La seule source d’informations disponibles à son sujet avant son séjour à Tel Hai est à chercher du côté d’un Israélien nommé Avi Scharff, dont le père Yossi a prétendu être un parent de Scharff, bien que cela ne soit étayé par aucune preuve tangible. Avi Scharff a déclaré que son père n’avait jamais précisé comment les deux hommes étaient liés, mais qu’il pensait qu’ils étaient frères ou cousins. Il n’a mentionné ce lien que plus tard au cours de son existence, lorsqu’ils se sont rendus sur le lieu du célèbre monument « Lion rugissant » dédié à la bataille de Tel Hai, sur lequel figure le nom de Scharff.
Dans une conversation téléphonique avec le Times of Israel, Avi Scharff a déclaré que son père décrivait Scharff comme « un aventurier » qui parcourait seul les collines de Pologne lorsqu’il était jeune homme. Selon le père d’Avi Scharff, William Scharff a quitté la Pologne à l’adolescence pour se rendre au Canada, où il a travaillé comme bûcheron, puis aux États-Unis.

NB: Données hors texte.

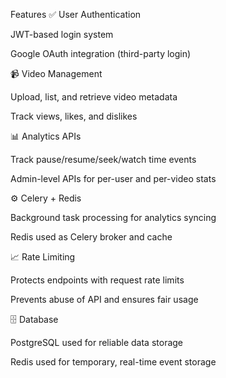 Features
✅ User Authentication

JWT-based login system

Google OAuth integration (third-party login)

📹 Video Management

Upload, list, and retrieve video metadata

Track views, likes, and dislikes

📊 Analytics APIs

Track pause/resume/seek/watch time events

Admin-level APIs for per-user and per-video stats

⚙️ Celery + Redis

Background task processing for analytics syncing

Redis used as Celery broker and cache

📈 Rate Limiting

Protects endpoints with request rate limits

Prevents abuse of API and ensures fair usage

🗄️ Database

PostgreSQL used for reliable data storage

Redis used for temporary, real-time event storage
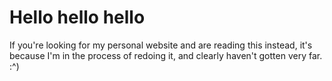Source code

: # Hello hello hello
If you're looking for my personal website and are reading this instead, it's because I'm in the process of redoing it, and clearly haven't gotten very far. :^)

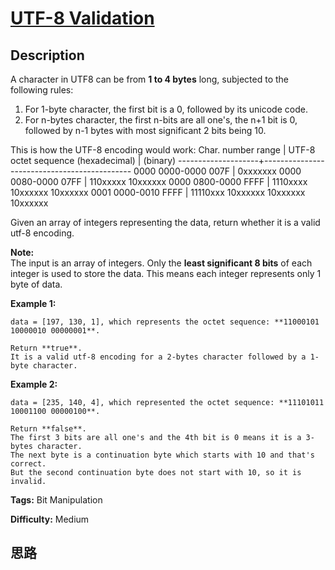 # [UTF-8 Validation][title]

## Description

A character in UTF8 can be from **1 to 4 bytes** long, subjected to the
following rules:

  1. For 1-byte character, the first bit is a 0, followed by its unicode code.
  2. For n-bytes character, the first n-bits are all one's, the n+1 bit is 0, followed by n-1 bytes with most significant 2 bits being 10.

This is how the UTF-8 encoding would work:
               Char. number range  |        UTF-8 octet sequence          (hexadecimal)    |              (binary)       --------------------+---------------------------------------------       0000 0000-0000 007F | 0xxxxxxx       0000 0080-0000 07FF | 110xxxxx 10xxxxxx       0000 0800-0000 FFFF | 1110xxxx 10xxxxxx 10xxxxxx       0001 0000-0010 FFFF | 11110xxx 10xxxxxx 10xxxxxx 10xxxxxx    

Given an array of integers representing the data, return whether it is a valid
utf-8 encoding.

**Note:**  
The input is an array of integers. Only the **least significant 8 bits** of
each integer is used to store the data. This means each integer represents
only 1 byte of data.

**Example 1:**
            data = [197, 130, 1], which represents the octet sequence: **11000101 10000010 00000001**.        Return **true**.    It is a valid utf-8 encoding for a 2-bytes character followed by a 1-byte character.    

**Example 2:**
            data = [235, 140, 4], which represented the octet sequence: **11101011 10001100 00000100**.        Return **false**.    The first 3 bits are all one's and the 4th bit is 0 means it is a 3-bytes character.    The next byte is a continuation byte which starts with 10 and that's correct.    But the second continuation byte does not start with 10, so it is invalid.    


**Tags:** Bit Manipulation

**Difficulty:** Medium

## 思路

[title]: https://leetcode.com/problems/utf-8-validation
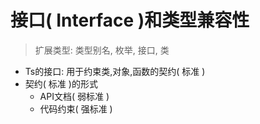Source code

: # 接口( Interface )和类型兼容性

> 扩展类型: 类型别名, 枚举, 接口, 类

- Ts的接口: 用于约束类,对象,函数的契约( 标准 )
- 契约( 标准 )的形式
    - API文档( 弱标准 )
    - 代码约束( 强标准 )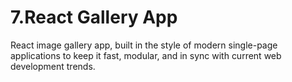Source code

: # 7.React Gallery App
 React  image gallery app,  built in the style of modern single-page applications to keep it fast, modular, and in sync with current web development trends.
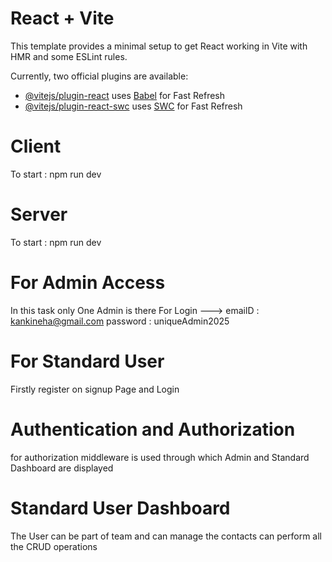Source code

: # React + Vite

This template provides a minimal setup to get React working in Vite with HMR and some ESLint rules.

Currently, two official plugins are available:

- [@vitejs/plugin-react](https://github.com/vitejs/vite-plugin-react/blob/main/packages/plugin-react/README.md) uses [Babel](https://babeljs.io/) for Fast Refresh
- [@vitejs/plugin-react-swc](https://github.com/vitejs/vite-plugin-react-swc) uses [SWC](https://swc.rs/) for Fast Refresh


# Client

To start : npm run dev

# Server

To start : npm run dev


# For Admin Access

In this task only One Admin is there 
For Login ---> emailD : kankineha@gmail.com   password : uniqueAdmin2025


# For Standard User

Firstly register on signup Page and Login


# Authentication and Authorization

for authorization middleware is used through which Admin and Standard Dashboard are displayed

# Standard User Dashboard

The User can be part of team and can manage the contacts can perform all the CRUD operations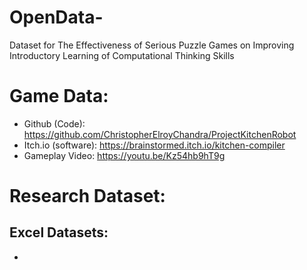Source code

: # OpenData-
Dataset for The Effectiveness of Serious Puzzle Games on Improving Introductory Learning of Computational Thinking Skills 

# Game Data:
- Github (Code): https://github.com/ChristopherElroyChandra/ProjectKitchenRobot 
- Itch.io (software): https://brainstormed.itch.io/kitchen-compiler
- Gameplay Video: https://youtu.be/Kz54hb9hT9g

# Research Dataset:
Excel Datasets:
-
- 
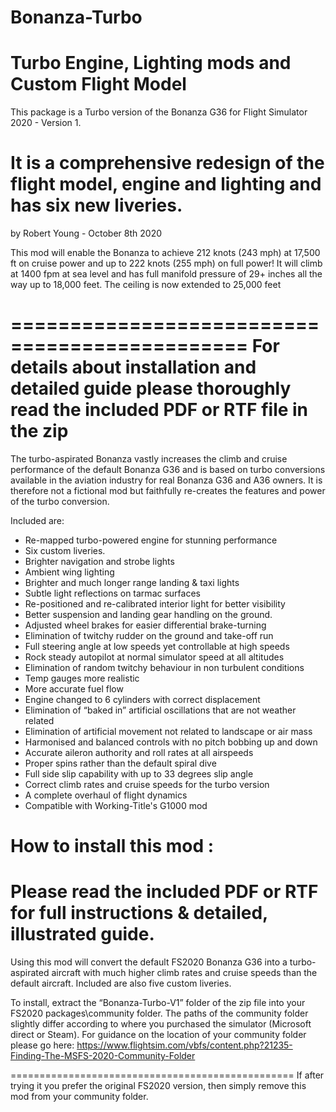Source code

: # Bonanza-Turbo
Turbo Engine, Lighting mods and Custom Flight Model
============================================
This package is a Turbo version of the Bonanza G36
for Flight Simulator 2020 - Version 1.

It is a comprehensive redesign of the flight model, 
engine and lighting and has six new liveries. 
============================================

by Robert Young - October 8th 2020

This mod will enable the Bonanza to achieve 212 knots (243 mph) at 17,500 ft on cruise power and up to 222 knots (255 mph) on full power! It will climb at 1400 fpm at sea level and has full manifold pressure of 29+ inches all the way up to 18,000 feet. The ceiling is now extended to 25,000 feet

==============================================
For details about installation and detailed guide please 
thoroughly read the included PDF or RTF file in the zip
==============================================

The turbo-aspirated Bonanza vastly increases the climb and cruise performance of the default Bonanza G36 and is based on turbo conversions available in the aviation industry for real Bonanza G36 and A36 owners. It is therefore not a fictional mod but faithfully re-creates the features and power of the turbo conversion.

Included are:

* Re-mapped turbo-powered engine for stunning performance
* Six custom liveries.
* Brighter navigation and strobe lights
* Ambient wing lighting
* Brighter and much longer range landing & taxi lights
* Subtle light reflections on tarmac surfaces
* Re-positioned and re-calibrated interior light for better visibility
* Better suspension and landing gear handling on the ground.
* Adjusted wheel brakes for easier differential brake-turning
* Elimination of twitchy rudder on the ground and take-off run
* Full steering angle at low speeds yet controllable at high speeds
* Rock steady autopilot at normal simulator speed at all altitudes
* Elimination of random twitchy behaviour in non turbulent conditions
* Temp gauges more realistic
* More accurate fuel flow
* Engine changed to 6 cylinders with correct displacement
* Elimination of “baked in” artificial oscillations that are not weather related
* Elimination of artificial movement not related to landscape or air mass
* Harmonised and balanced controls with no pitch bobbing up and down
* Accurate aileron authority and roll rates at all airspeeds
* Proper spins rather than the default spiral dive
* Full side slip capability with up to 33 degrees slip angle
* Correct climb rates and cruise speeds for the turbo version
* A complete overhaul of flight dynamics
* Compatible with Working-Title's G1000 mod

How to install this mod :
==================================
Please read the included PDF or RTF for
full instructions & detailed, illustrated guide.
==================================

Using this mod will convert the default FS2020 Bonanza G36 into a turbo-aspirated aircraft with much higher climb rates and cruise speeds than the default aircraft. Included are also five custom liveries.

To install, extract the “Bonanza-Turbo-V1” folder of the zip file into your FS2020 packages\community folder. The paths  of the community folder slightly differ according to where you purchased the simulator (Microsoft direct or Steam). For guidance on the location of your community folder please go here:
https://www.flightsim.com/vbfs/content.php?21235-Finding-The-MSFS-2020-Community-Folder

=================================================
If after trying it you prefer the original FS2020 version, 
then simply remove this mod from your community folder.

Ni le gouvernement canadien ni le gouvernement américain n’ont de trace de l’entrée de Scharff sur leur territoire (même en utilisant une combinaison des différents prénoms qu’il a utilisés, William, Wolf et Zeev, ainsi que diverses orthographes de son nom de famille, Scharff, Sharf, Sherf, Scharf, etc.).
Selon les archives britanniques, Scharff s’est engagé dans le 39e bataillon le 9 août 1918. Ses motivations pour rejoindre la légion ne sont pas tout à fait claires. Bien qu’Avi Scharff ait dit qu’il ne pouvait pas parler spécifiquement des opinions politiques de Scharff, il a indiqué que, dans son ensemble, sa famille ne soutenait pas la cause sioniste à cette époque.
En s’engageant en août 1918, Scharff aurait probablement pu rejoindre la Palestine à temps pour mener des activités de maintien de la paix avant la démobilisation. Il a été démobilisé le 16 février 1920 et, moins de deux semaines plus tard, s’est rendu à Tel Hai.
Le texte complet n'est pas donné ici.